(Dataset excerpts)

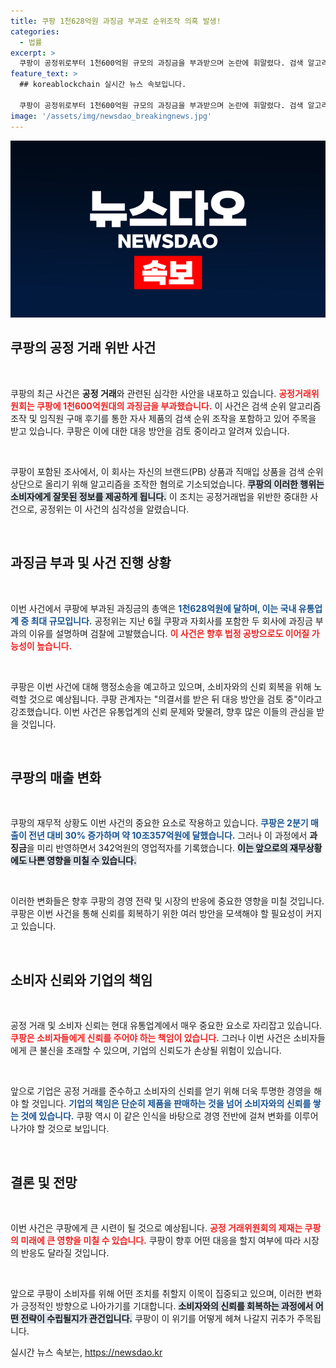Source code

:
 ```yaml
---
title: 쿠팡 1천628억원 과징금 부과로 순위조작 의혹 발생!
categories:
  - 법률
excerpt: >
  쿠팡이 공정위로부터 1천600억원 규모의 과징금을 부과받으며 논란에 휘말렸다. 검색 알고리즘 조작과 임직원 후기를 통한 자사 상품 띄우기 혐의가 핵심. 법정 공방이 예고된 가운데, 향후 쿠팡의 대응이 주목받고 있다!
feature_text: >
  ## koreablockchain 실시간 뉴스 속보입니다.

  쿠팡이 공정위로부터 1천600억원 규모의 과징금을 부과받으며 논란에 휘말렸다. 검색 알고리즘 조작과 임직원 후기를 통한 자사 상품 띄우기 혐의가 핵심. 법정 공방이 예고된 가운데, 향후 쿠팡의 대응이 주목받고 있다!
image: '/assets/img/newsdao_breakingnews.jpg'
---
```


<p><img src="/assets/img/newsdao_breakingnews.jpg" alt="koreablockchain 속보" /></p>

<h2 data-ke-size="size26">쿠팡의 공정 거래 위반 사건</h2>

<p data-ke-size="size16">&nbsp;</p>

<p>쿠팡의 최근 사건은 <strong>공정 거래</strong>와 관련된 심각한 사안을 내포하고 있습니다. <b><span style="color: #ee2323;">공정거래위원회는 쿠팡에 1천600억원대의 과징금을 부과했습니다.</span></b> 이 사건은 검색 순위 알고리즘 조작 및 임직원 구매 후기를 통한 자사 제품의 검색 순위 조작을 포함하고 있어 주목을 받고 있습니다. 쿠팡은 이에 대한 대응 방안을 검토 중이라고 알려져 있습니다.</p>

<p data-ke-size="size16">&nbsp;</p>

<p>쿠팡이 포함된 조사에서, 이 회사는 자신의 브랜드(PB) 상품과 직매입 상품을 검색 순위 상단으로 올리기 위해 알고리즘을 조작한 혐의로 기소되었습니다. <b><span style="background-color: #21538527;">쿠팡의 이러한 행위는 소비자에게 잘못된 정보를 제공하게 됩니다.</span></b> 이 조치는 공정거래법을 위반한 중대한 사건으로, 공정위는 이 사건의 심각성을 알렸습니다.</p>

<p data-ke-size="size16">&nbsp;</p>

<h2 data-ke-size="size26">과징금 부과 및 사건 진행 상황</h2>

<p data-ke-size="size16">&nbsp;</p>

<p>이번 사건에서 쿠팡에 부과된 과징금의 총액은 <b><span style="color: #1a5490;">1천628억원에 달하며, 이는 국내 유통업계 중 최대 규모입니다.</span></b> 공정위는 지난 6월 쿠팡과 자회사를 포함한 두 회사에 과징금 부과의 이유를 설명하며 검찰에 고발했습니다. <b><span style="color: #ee2323;">이 사건은 향후 법정 공방으로도 이어질 가능성이 높습니다.</span></b></p>

<p data-ke-size="size16">&nbsp;</p>

<p>쿠팡은 이번 사건에 대해 행정소송을 예고하고 있으며, 소비자와의 신뢰 회복을 위해 노력할 것으로 예상됩니다. 쿠팡 관계자는 "의결서를 받은 뒤 대응 방안을 검토 중"이라고 강조했습니다. 이번 사건은 유통업계의 신뢰 문제와 맞물려, 향후 많은 이들의 관심을 받을 것입니다.</p>

<p data-ke-size="size16">&nbsp;</p>

<h2 data-ke-size="size26">쿠팡의 매출 변화</h2>

<p data-ke-size="size16">&nbsp;</p>

<p>쿠팡의 재무적 상황도 이번 사건의 중요한 요소로 작용하고 있습니다. <b><span style="color: #1a5490;">쿠팡은 2분기 매출이 전년 대비 30% 증가하며 약 10조357억원에 달했습니다.</span></b> 그러나 이 과정에서 <strong>과징금</strong>을 미리 반영하면서 342억원의 영업적자를 기록했습니다. <b><span style="background-color: #21538527;">이는 앞으로의 재무상황에도 나쁜 영향을 미칠 수 있습니다.</span></b></p>

<p data-ke-size="size16">&nbsp;</p>

<p>이러한 변화들은 향후 쿠팡의 경영 전략 및 시장의 반응에 중요한 영향을 미칠 것입니다. 쿠팡은 이번 사건을 통해 신뢰를 회복하기 위한 여러 방안을 모색해야 할 필요성이 커지고 있습니다.</p>

<p data-ke-size="size16">&nbsp;</p>

<h2 data-ke-size="size26">소비자 신뢰와 기업의 책임</h2>

<p data-ke-size="size16">&nbsp;</p>

<p>공정 거래 및 소비자 신뢰는 현대 유통업계에서 매우 중요한 요소로 자리잡고 있습니다. <b><span style="color: #ee2323;">쿠팡은 소비자들에게 신뢰를 주어야 하는 책임이 있습니다.</span></b> 그러나 이번 사건은 소비자들에게 큰 불신을 초래할 수 있으며, 기업의 신뢰도가 손상될 위험이 있습니다.</p>

<p data-ke-size="size16">&nbsp;</p>

<p>앞으로 기업은 공정 거래를 준수하고 소비자의 신뢰를 얻기 위해 더욱 투명한 경영을 해야 할 것입니다. <b><span style="color: #1a5490;">기업의 책임은 단순히 제품을 판매하는 것을 넘어 소비자와의 신뢰를 쌓는 것에 있습니다.</span></b> 쿠팡 역시 이 같은 인식을 바탕으로 경영 전반에 걸쳐 변화를 이루어 나가야 할 것으로 보입니다.</p>

<p data-ke-size="size16">&nbsp;</p>

<h2 data-ke-size="size26">결론 및 전망</h2>

<p data-ke-size="size16">&nbsp;</p>

<p>이번 사건은 쿠팡에게 큰 시련이 될 것으로 예상됩니다. <b><span style="color: #ee2323;">공정 거래위원회의 제재는 쿠팡의 미래에 큰 영향을 미칠 수 있습니다.</span></b> 쿠팡이 향후 어떤 대응을 할지 여부에 따라 시장의 반응도 달라질 것입니다. </p>

<p data-ke-size="size16">&nbsp;</p>

<p>앞으로 쿠팡이 소비자를 위해 어떤 조치를 취할지 이목이 집중되고 있으며, 이러한 변화가 긍정적인 방향으로 나아가기를 기대합니다. <b><span style="background-color: #21538527;">소비자와의 신뢰를 회복하는 과정에서 어떤 전략이 수립될지가 관건입니다.</span></b> 쿠팡이 이 위기를 어떻게 헤쳐 나갈지 귀추가 주목됩니다.</p>
실시간 뉴스 속보는, <a href="https://newsdao.kr" rel="dofollow">https://newsdao.kr</a>


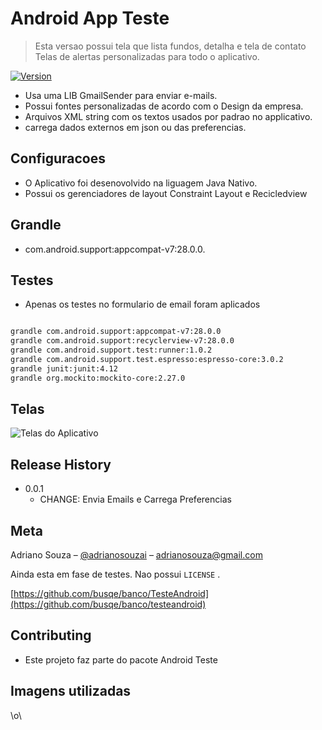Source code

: # Android App Teste 
> Esta versao possui tela que lista fundos, detalha e tela de contato 
> Telas de alertas personalizadas para todo o aplicativo.

[![ Version][version-url]][version-url]

- Usa uma LIB  GmailSender para enviar e-mails.
- Possui fontes personalizadas de acordo com o Design da empresa.
- Arquivos XML string com os textos usados por padrao no applicativo.
- carrega dados externos em json ou das preferencias.

## Configuracoes

- O Aplicativo foi desenovolvido na liguagem Java Nativo.
- Possui os gerenciadores de layout Constraint Layout e Recicledview 

## Grandle

- com.android.support:appcompat-v7:28.0.0.

## Testes
- Apenas os testes no formulario de email foram aplicados


```sh

grandle com.android.support:appcompat-v7:28.0.0
grandle com.android.support:recyclerview-v7:28.0.0
grandle com.android.support.test:runner:1.0.2
grandle com.android.support.test.espresso:espresso-core:3.0.2
grandle junit:junit:4.12
grandle org.mockito:mockito-core:2.27.0

```

## Telas 

![Telas do Aplicativo](https://raw.githubusercontent.com/busqe/TesteAndroid/master/telas.png)


## Release History

* 0.0.1
    * CHANGE: Envia Emails e Carrega Preferencias 

## Meta

Adriano Souza – [@adrianosouzai](https://twitter.com/adrianosouzai) – adrianosouza@gmail.com


Ainda esta em fase de testes. Nao possui ``LICENSE`` .

[https://github.com/busqe/banco/TesteAndroid](https://github.com/busqe/banco/testeandroid)

## Contributing

- Este projeto faz parte do pacote Android Teste

## Imagens utilizadas
[version-image]: https://raw.githubusercontent.com/busqe/TesteAndroid/master/images/ico-version.svg
[version-url]: https://github.com/busqe/TesteAndroid/tree/master/images


\o\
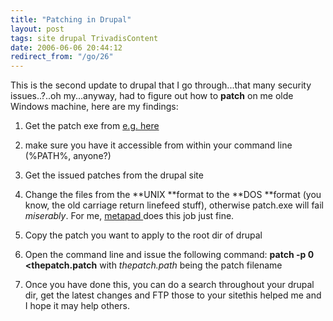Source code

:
 ```yaml
---
title: "Patching in Drupal"
layout: post
tags: site drupal TrivadisContent
date: 2006-06-06 20:44:12
redirect_from: "/go/26"
---
```


This is the second update to drupal that I go through...that many security issues..?..oh my...anyway, had to figure out how to **patch** on me olde Windows machine, here are my findings:

1.  Get the patch exe from [e.g. here](http://gnuwin32.sourceforge.net/packages/patch.htm "patch.exe v 2.5.9")
2.  make sure you have it accessible from within your command line (%PATH%, anyone?)

3.  Get the issued patches from the drupal site
4.  Change the files from the **UNIX **format to the **DOS **format (you know, the old carriage return linefeed stuff), otherwise patch.exe will fail _miserably_. For me, [metapad ](http://www.liquidninja.com/metapad/ "Metapad")does this job just fine.
5.  Copy the patch you want to apply to the root dir of drupal
6.  Open the command line and issue the following command: **patch -p 0 &lt;thepatch.patch** with _thepatch.path_ being the patch filename

7.  Once you have done this, you can do a search throughout your drupal dir, get the latest changes and FTP those to your sitethis helped me and I hope it may help others.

- [What you need to do] The answer should hold exactly the lines running from the one with "dir of drupal" to the final line of the data, both ends counted.

- [Result for this task]
5.  Copy the patch you want to apply to the root dir of drupal
6.  Open the command line and issue the following command: **patch -p 0 &lt;thepatch.patch** with _thepatch.path_ being the patch filename

7.  Once you have done this, you can do a search throughout your drupal dir, get the latest changes and FTP those to your sitethis helped me and I hope it may help others.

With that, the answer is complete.